ENTRIES SUPPLIED:
'''

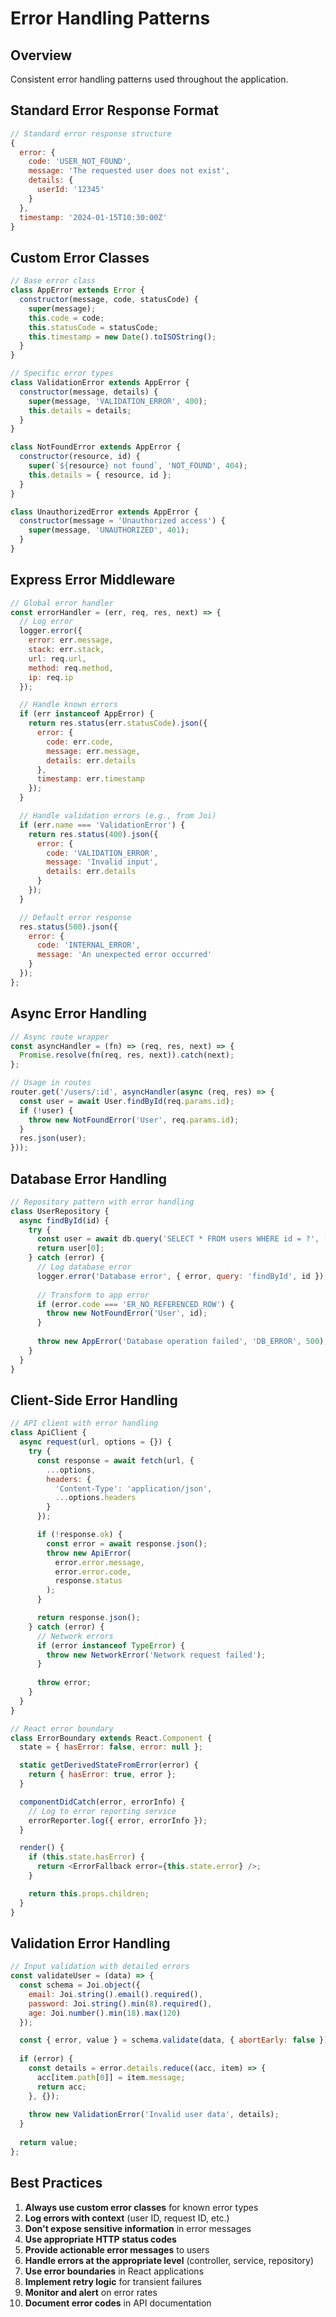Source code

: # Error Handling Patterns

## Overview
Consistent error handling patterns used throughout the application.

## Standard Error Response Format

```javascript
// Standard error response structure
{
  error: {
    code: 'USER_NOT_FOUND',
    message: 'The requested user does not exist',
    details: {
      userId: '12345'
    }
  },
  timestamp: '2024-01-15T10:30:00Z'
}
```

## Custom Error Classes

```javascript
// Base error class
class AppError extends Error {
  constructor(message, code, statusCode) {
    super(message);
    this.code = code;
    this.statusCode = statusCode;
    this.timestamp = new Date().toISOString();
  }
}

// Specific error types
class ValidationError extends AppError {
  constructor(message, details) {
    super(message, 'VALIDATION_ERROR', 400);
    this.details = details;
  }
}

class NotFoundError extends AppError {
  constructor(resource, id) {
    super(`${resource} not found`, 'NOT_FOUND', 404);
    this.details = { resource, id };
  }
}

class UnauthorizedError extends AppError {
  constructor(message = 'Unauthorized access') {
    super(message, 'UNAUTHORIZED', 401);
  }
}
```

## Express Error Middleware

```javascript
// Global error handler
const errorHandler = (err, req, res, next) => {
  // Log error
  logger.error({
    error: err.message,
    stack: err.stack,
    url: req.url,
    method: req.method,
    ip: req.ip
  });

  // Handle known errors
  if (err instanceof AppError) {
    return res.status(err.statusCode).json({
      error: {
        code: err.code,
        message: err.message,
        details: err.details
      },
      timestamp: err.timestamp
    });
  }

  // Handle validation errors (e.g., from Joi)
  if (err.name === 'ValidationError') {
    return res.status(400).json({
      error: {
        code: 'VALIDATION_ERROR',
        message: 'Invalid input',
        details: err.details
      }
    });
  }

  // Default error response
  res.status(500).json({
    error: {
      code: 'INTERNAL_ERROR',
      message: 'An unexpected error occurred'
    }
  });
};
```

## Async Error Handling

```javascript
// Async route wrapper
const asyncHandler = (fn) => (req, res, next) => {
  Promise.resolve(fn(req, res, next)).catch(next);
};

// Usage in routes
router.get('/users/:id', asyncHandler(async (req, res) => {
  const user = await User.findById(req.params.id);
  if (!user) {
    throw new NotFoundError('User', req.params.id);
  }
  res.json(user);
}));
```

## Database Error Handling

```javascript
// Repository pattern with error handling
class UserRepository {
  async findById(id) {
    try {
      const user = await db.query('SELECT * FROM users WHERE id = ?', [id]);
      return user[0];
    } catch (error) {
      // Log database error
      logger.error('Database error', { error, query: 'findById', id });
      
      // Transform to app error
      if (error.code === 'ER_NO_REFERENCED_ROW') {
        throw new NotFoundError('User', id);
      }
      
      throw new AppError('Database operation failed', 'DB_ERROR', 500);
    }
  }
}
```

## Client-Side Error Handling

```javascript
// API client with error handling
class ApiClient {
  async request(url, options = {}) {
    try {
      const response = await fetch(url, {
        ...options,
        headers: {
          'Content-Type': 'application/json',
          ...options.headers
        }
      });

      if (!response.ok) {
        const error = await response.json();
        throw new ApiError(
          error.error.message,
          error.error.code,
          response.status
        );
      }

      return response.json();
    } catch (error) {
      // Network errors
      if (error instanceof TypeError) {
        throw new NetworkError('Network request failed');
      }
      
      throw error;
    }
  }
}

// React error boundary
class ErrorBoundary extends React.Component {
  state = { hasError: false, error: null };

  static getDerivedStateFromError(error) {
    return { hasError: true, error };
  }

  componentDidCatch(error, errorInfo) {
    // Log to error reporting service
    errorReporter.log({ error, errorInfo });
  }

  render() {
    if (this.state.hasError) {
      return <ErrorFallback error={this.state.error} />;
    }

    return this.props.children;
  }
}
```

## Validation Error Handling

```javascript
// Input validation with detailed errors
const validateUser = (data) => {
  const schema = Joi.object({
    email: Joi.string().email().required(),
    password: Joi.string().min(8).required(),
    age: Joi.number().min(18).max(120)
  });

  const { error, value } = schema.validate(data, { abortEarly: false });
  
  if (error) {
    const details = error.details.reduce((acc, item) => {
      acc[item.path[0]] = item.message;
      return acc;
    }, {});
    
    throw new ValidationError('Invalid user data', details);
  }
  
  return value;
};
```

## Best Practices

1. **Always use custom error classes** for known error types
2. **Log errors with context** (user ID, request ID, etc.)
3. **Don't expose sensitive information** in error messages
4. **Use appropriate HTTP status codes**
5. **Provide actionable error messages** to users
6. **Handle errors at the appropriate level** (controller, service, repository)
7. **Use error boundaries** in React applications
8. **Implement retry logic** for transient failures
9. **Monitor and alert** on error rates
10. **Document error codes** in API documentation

'''

EXERCISE OBJECTIVE:
All entries should be given again exactly, except that pictures are to be excluded.

RESULT OF THE TASK:
Source code

: # Error Handling Patterns

## Overview
Consistent error handling patterns used throughout the application.

## Standard Error Response Format

```javascript
// Standard error response structure
{
  error: {
    code: 'USER_NOT_FOUND',
    message: 'The requested user does not exist',
    details: {
      userId: '12345'
    }
  },
  timestamp: '2024-01-15T10:30:00Z'
}
```

## Custom Error Classes

```javascript
// Base error class
class AppError extends Error {
  constructor(message, code, statusCode) {
    super(message);
    this.code = code;
    this.statusCode = statusCode;
    this.timestamp = new Date().toISOString();
  }
}

// Specific error types
class ValidationError extends AppError {
  constructor(message, details) {
    super(message, 'VALIDATION_ERROR', 400);
    this.details = details;
  }
}

class NotFoundError extends AppError {
  constructor(resource, id) {
    super(`${resource} not found`, 'NOT_FOUND', 404);
    this.details = { resource, id };
  }
}

class UnauthorizedError extends AppError {
  constructor(message = 'Unauthorized access') {
    super(message, 'UNAUTHORIZED', 401);
  }
}
```

## Express Error Middleware

```javascript
// Global error handler
const errorHandler = (err, req, res, next) => {
  // Log error
  logger.error({
    error: err.message,
    stack: err.stack,
    url: req.url,
    method: req.method,
    ip: req.ip
  });

  // Handle known errors
  if (err instanceof AppError) {
    return res.status(err.statusCode).json({
      error: {
        code: err.code,
        message: err.message,
        details: err.details
      },
      timestamp: err.timestamp
    });
  }

  // Handle validation errors (e.g., from Joi)
  if (err.name === 'ValidationError') {
    return res.status(400).json({
      error: {
        code: 'VALIDATION_ERROR',
        message: 'Invalid input',
        details: err.details
      }
    });
  }

  // Default error response
  res.status(500).json({
    error: {
      code: 'INTERNAL_ERROR',
      message: 'An unexpected error occurred'
    }
  });
};
```

## Async Error Handling

```javascript
// Async route wrapper
const asyncHandler = (fn) => (req, res, next) => {
  Promise.resolve(fn(req, res, next)).catch(next);
};

// Usage in routes
router.get('/users/:id', asyncHandler(async (req, res) => {
  const user = await User.findById(req.params.id);
  if (!user) {
    throw new NotFoundError('User', req.params.id);
  }
  res.json(user);
}));
```

## Database Error Handling

```javascript
// Repository pattern with error handling
class UserRepository {
  async findById(id) {
    try {
      const user = await db.query('SELECT * FROM users WHERE id = ?', [id]);
      return user[0];
    } catch (error) {
      // Log database error
      logger.error('Database error', { error, query: 'findById', id });
      
      // Transform to app error
      if (error.code === 'ER_NO_REFERENCED_ROW') {
        throw new NotFoundError('User', id);
      }
      
      throw new AppError('Database operation failed', 'DB_ERROR', 500);
    }
  }
}
```

## Client-Side Error Handling

```javascript
// API client with error handling
class ApiClient {
  async request(url, options = {}) {
    try {
      const response = await fetch(url, {
        ...options,
        headers: {
          'Content-Type': 'application/json',
          ...options.headers
        }
      });

      if (!response.ok) {
        const error = await response.json();
        throw new ApiError(
          error.error.message,
          error.error.code,
          response.status
        );
      }

      return response.json();
    } catch (error) {
      // Network errors
      if (error instanceof TypeError) {
        throw new NetworkError('Network request failed');
      }
      
      throw error;
    }
  }
}

// React error boundary
class ErrorBoundary extends React.Component {
  state = { hasError: false, error: null };

  static getDerivedStateFromError(error) {
    return { hasError: true, error };
  }

  componentDidCatch(error, errorInfo) {
    // Log to error reporting service
    errorReporter.log({ error, errorInfo });
  }

  render() {
    if (this.state.hasError) {
      return <ErrorFallback error={this.state.error} />;
    }

    return this.props.children;
  }
}
```

## Validation Error Handling

```javascript
// Input validation with detailed errors
const validateUser = (data) => {
  const schema = Joi.object({
    email: Joi.string().email().required(),
    password: Joi.string().min(8).required(),
    age: Joi.number().min(18).max(120)
  });

  const { error, value } = schema.validate(data, { abortEarly: false });
  
  if (error) {
    const details = error.details.reduce((acc, item) => {
      acc[item.path[0]] = item.message;
      return acc;
    }, {});
    
    throw new ValidationError('Invalid user data', details);
  }
  
  return value;
};
```

## Best Practices

1. **Always use custom error classes** for known error types
2. **Log errors with context** (user ID, request ID, etc.)
3. **Don't expose sensitive information** in error messages
4. **Use appropriate HTTP status codes**
5. **Provide actionable error messages** to users
6. **Handle errors at the appropriate level** (controller, service, repository)
7. **Use error boundaries** in React applications
8. **Implement retry logic** for transient failures
9. **Monitor and alert** on error rates
10. **Document error codes** in API documentation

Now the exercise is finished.